Collected data

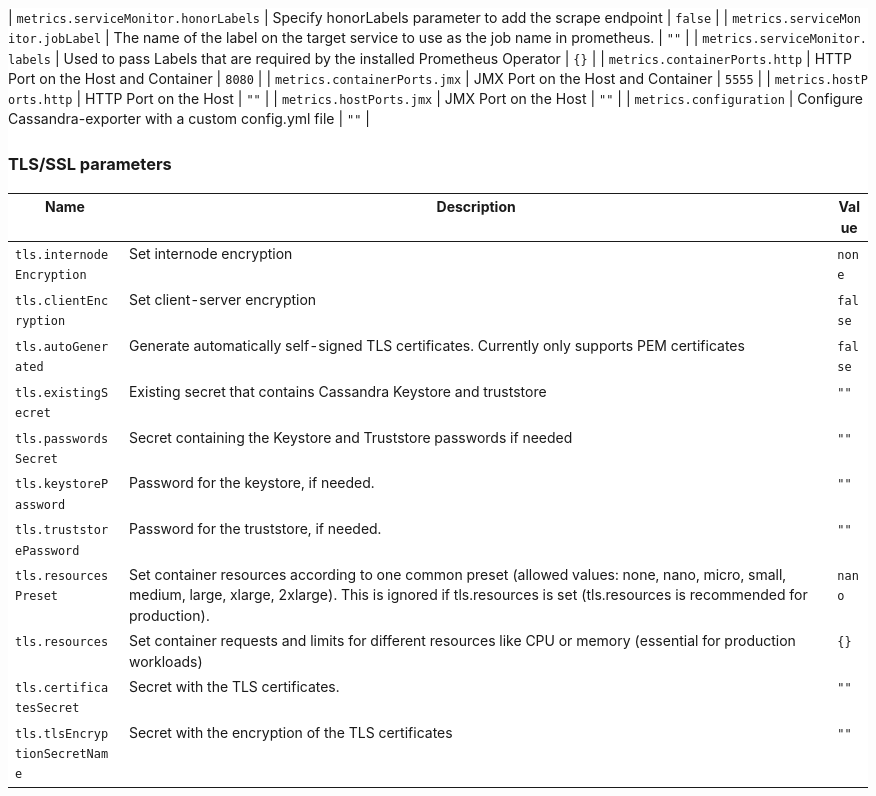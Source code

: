 | `metrics.serviceMonitor.honorLabels`         | Specify honorLabels parameter to add the scrape endpoint                                                                                                                                                                          | `false`                              |
| `metrics.serviceMonitor.jobLabel`            | The name of the label on the target service to use as the job name in prometheus.                                                                                                                                                 | `""`                                 |
| `metrics.serviceMonitor.labels`              | Used to pass Labels that are required by the installed Prometheus Operator                                                                                                                                                        | `{}`                                 |
| `metrics.containerPorts.http`                | HTTP Port on the Host and Container                                                                                                                                                                                               | `8080`                               |
| `metrics.containerPorts.jmx`                 | JMX Port on the Host and Container                                                                                                                                                                                                | `5555`                               |
| `metrics.hostPorts.http`                     | HTTP Port on the Host                                                                                                                                                                                                             | `""`                                 |
| `metrics.hostPorts.jmx`                      | JMX Port on the Host                                                                                                                                                                                                              | `""`                                 |
| `metrics.configuration`                      | Configure Cassandra-exporter with a custom config.yml file                                                                                                                                                                        | `""`                                 |

### TLS/SSL parameters

| Name                          | Description                                                                                                                                                                                                               | Value   |
| ----------------------------- | ------------------------------------------------------------------------------------------------------------------------------------------------------------------------------------------------------------------------- | ------- |
| `tls.internodeEncryption`     | Set internode encryption                                                                                                                                                                                                  | `none`  |
| `tls.clientEncryption`        | Set client-server encryption                                                                                                                                                                                              | `false` |
| `tls.autoGenerated`           | Generate automatically self-signed TLS certificates. Currently only supports PEM certificates                                                                                                                             | `false` |
| `tls.existingSecret`          | Existing secret that contains Cassandra Keystore and truststore                                                                                                                                                           | `""`    |
| `tls.passwordsSecret`         | Secret containing the Keystore and Truststore passwords if needed                                                                                                                                                         | `""`    |
| `tls.keystorePassword`        | Password for the keystore, if needed.                                                                                                                                                                                     | `""`    |
| `tls.truststorePassword`      | Password for the truststore, if needed.                                                                                                                                                                                   | `""`    |
| `tls.resourcesPreset`         | Set container resources according to one common preset (allowed values: none, nano, micro, small, medium, large, xlarge, 2xlarge). This is ignored if tls.resources is set (tls.resources is recommended for production). | `nano`  |
| `tls.resources`               | Set container requests and limits for different resources like CPU or memory (essential for production workloads)                                                                                                         | `{}`    |
| `tls.certificatesSecret`      | Secret with the TLS certificates.                                                                                                                                                                                         | `""`    |
| `tls.tlsEncryptionSecretName` | Secret with the encryption of the TLS certificates                                                                                                                                                                        | `""`    |
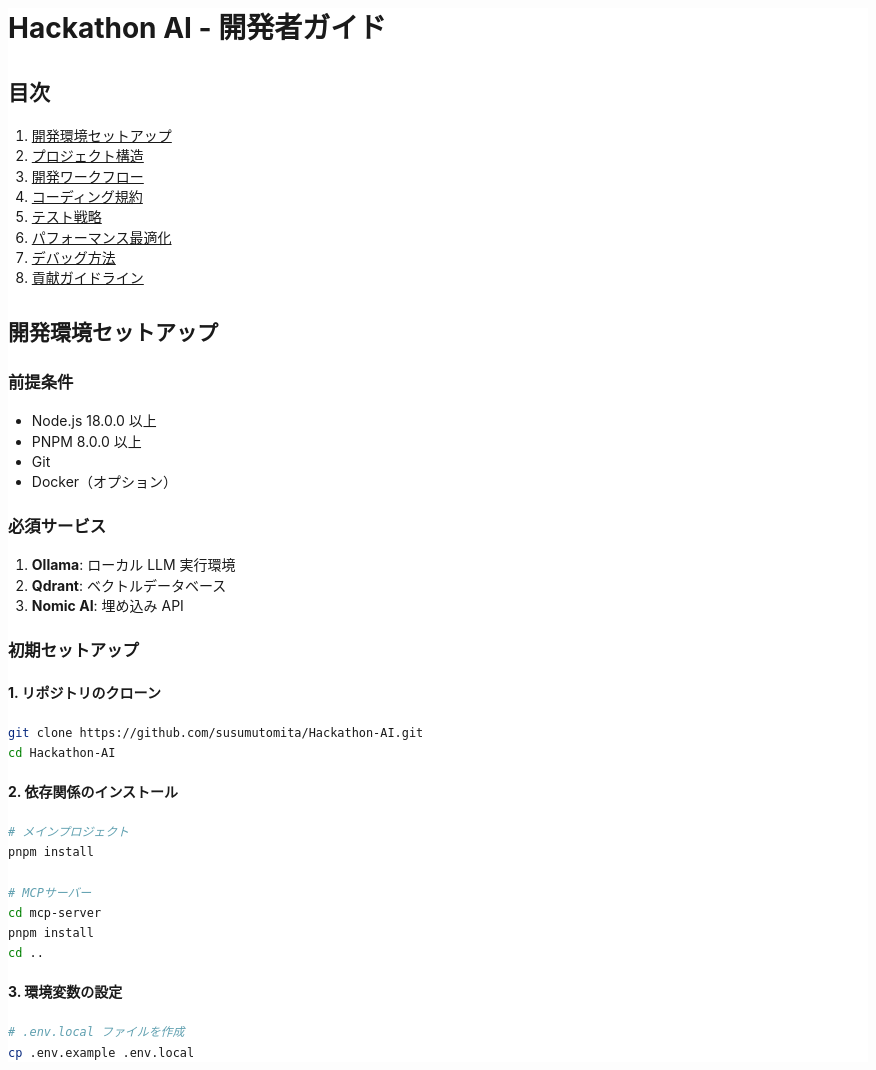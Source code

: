 # Hackathon AI - 開発者ガイド

## 目次
1. [開発環境セットアップ](#開発環境セットアップ)
2. [プロジェクト構造](#プロジェクト構造)
3. [開発ワークフロー](#開発ワークフロー)
4. [コーディング規約](#コーディング規約)
5. [テスト戦略](#テスト戦略)
6. [パフォーマンス最適化](#パフォーマンス最適化)
7. [デバッグ方法](#デバッグ方法)
8. [貢献ガイドライン](#貢献ガイドライン)

## 開発環境セットアップ

### 前提条件
- Node.js 18.0.0 以上
- PNPM 8.0.0 以上
- Git
- Docker（オプション）

### 必須サービス
1. **Ollama**: ローカル LLM 実行環境
2. **Qdrant**: ベクトルデータベース
3. **Nomic AI**: 埋め込み API

### 初期セットアップ

#### 1. リポジトリのクローン
```bash
git clone https://github.com/susumutomita/Hackathon-AI.git
cd Hackathon-AI
```

#### 2. 依存関係のインストール
```bash
# メインプロジェクト
pnpm install

# MCPサーバー
cd mcp-server
pnpm install
cd ..
```

#### 3. 環境変数の設定
```bash
# .env.local ファイルを作成
cp .env.example .env.local
```
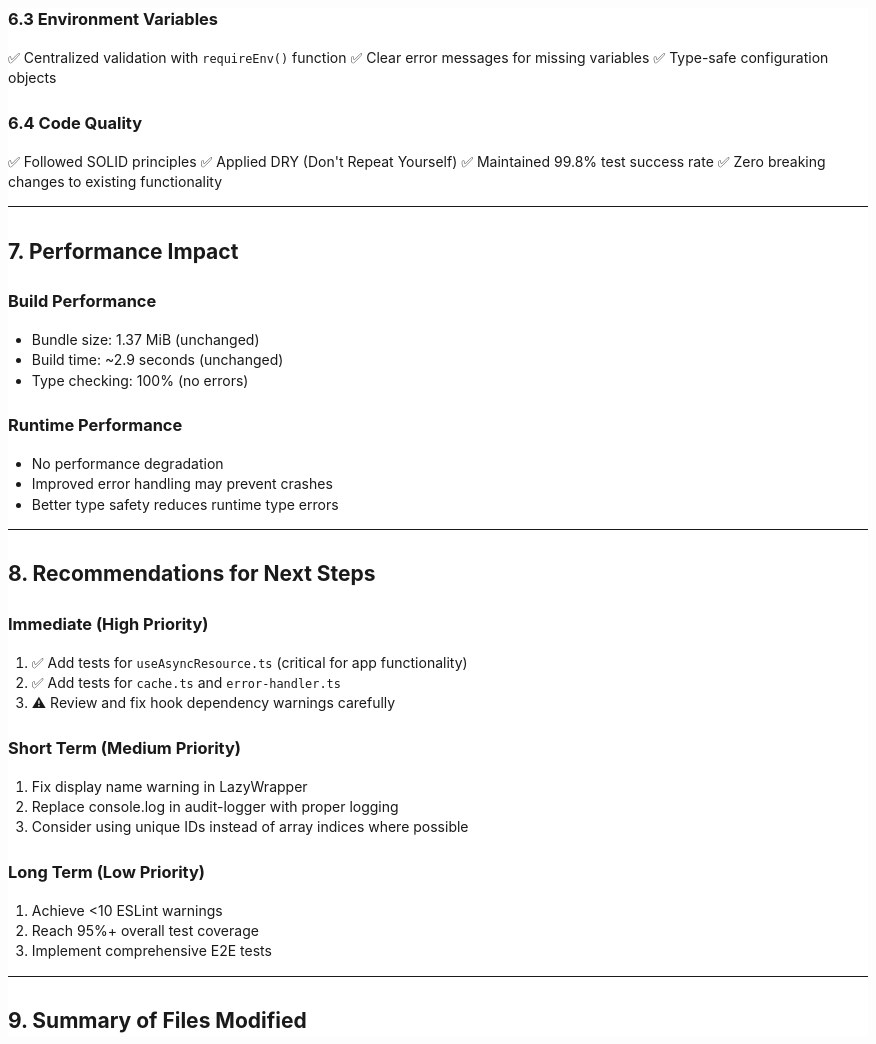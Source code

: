 ### 6.3 Environment Variables
✅ Centralized validation with `requireEnv()` function
✅ Clear error messages for missing variables
✅ Type-safe configuration objects

### 6.4 Code Quality
✅ Followed SOLID principles
✅ Applied DRY (Don't Repeat Yourself)
✅ Maintained 99.8% test success rate
✅ Zero breaking changes to existing functionality

---

## 7. Performance Impact

### Build Performance
- Bundle size: 1.37 MiB (unchanged)
- Build time: ~2.9 seconds (unchanged)
- Type checking: 100% (no errors)

### Runtime Performance
- No performance degradation
- Improved error handling may prevent crashes
- Better type safety reduces runtime type errors

---

## 8. Recommendations for Next Steps

### Immediate (High Priority)
1. ✅ Add tests for `useAsyncResource.ts` (critical for app functionality)
2. ✅ Add tests for `cache.ts` and `error-handler.ts`
3. ⚠️ Review and fix hook dependency warnings carefully

### Short Term (Medium Priority)
1. Fix display name warning in LazyWrapper
2. Replace console.log in audit-logger with proper logging
3. Consider using unique IDs instead of array indices where possible

### Long Term (Low Priority)
1. Achieve <10 ESLint warnings
2. Reach 95%+ overall test coverage
3. Implement comprehensive E2E tests

---

## 9. Summary of Files Modified
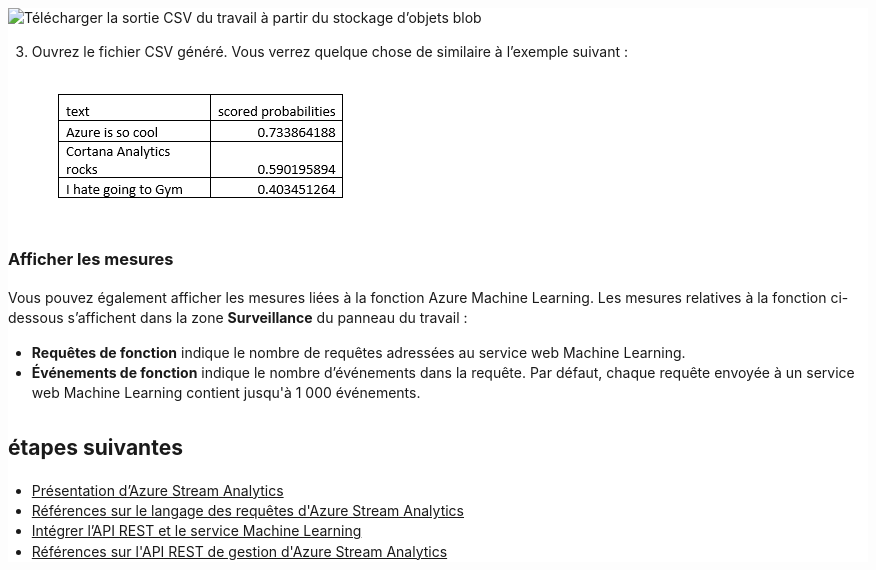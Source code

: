    ![Télécharger la sortie CSV du travail à partir du stockage d’objets blob](./media/stream-analytics-machine-learning-integration-tutorial/download-output-csv-file.png)  

3. Ouvrez le fichier CSV généré. Vous verrez quelque chose de similaire à l’exemple suivant :  
   
   ![Stream Analytics Machine Learning, vue CSV](./media/stream-analytics-machine-learning-integration-tutorial/stream-analytics-machine-learning-integration-tutorial-csv-view.png)  


### <a name="view-metrics"></a>Afficher les mesures
Vous pouvez également afficher les mesures liées à la fonction Azure Machine Learning. Les mesures relatives à la fonction ci-dessous s’affichent dans la zone **Surveillance** du panneau du travail :

* **Requêtes de fonction** indique le nombre de requêtes adressées au service web Machine Learning.  
* **Événements de fonction** indique le nombre d’événements dans la requête. Par défaut, chaque requête envoyée à un service web Machine Learning contient jusqu'à 1 000 événements.  


## <a name="next-steps"></a>étapes suivantes

* [Présentation d’Azure Stream Analytics](stream-analytics-introduction.md)
* [Références sur le langage des requêtes d'Azure Stream Analytics](https://msdn.microsoft.com/library/azure/dn834998.aspx)
* [Intégrer l’API REST et le service Machine Learning](stream-analytics-how-to-configure-azure-machine-learning-endpoints-in-stream-analytics.md)
* [Références sur l'API REST de gestion d'Azure Stream Analytics](https://msdn.microsoft.com/library/azure/dn835031.aspx)



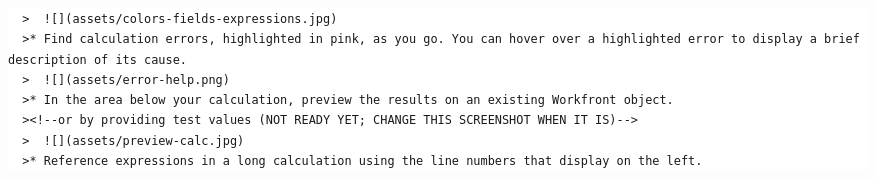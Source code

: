       >  ![](assets/colors-fields-expressions.jpg)
      >* Find calculation errors, highlighted in pink, as you go. You can hover over a highlighted error to display a brief description of its cause.
      >  ![](assets/error-help.png) 
      >* In the area below your calculation, preview the results on an existing Workfront object.
      ><!--or by providing test values (NOT READY YET; CHANGE THIS SCREENSHOT WHEN IT IS)-->
      >  ![](assets/preview-calc.jpg)
      >* Reference expressions in a long calculation using the line numbers that display on the left.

The problem: Each line from the first line of the entries through the line containing "The name of" should be duplicated word for word, and nothing more; the pictures stay out.

Output of the task:
Source code

: | `metrics.serviceMonitor.honorLabels`         | Specify honorLabels parameter to add the scrape endpoint                                                                                                                                                                          | `false`                              |
| `metrics.serviceMonitor.jobLabel`            | The name of the label on the target service to use as the job name in prometheus.                                                                                                                                                 | `""`                                 |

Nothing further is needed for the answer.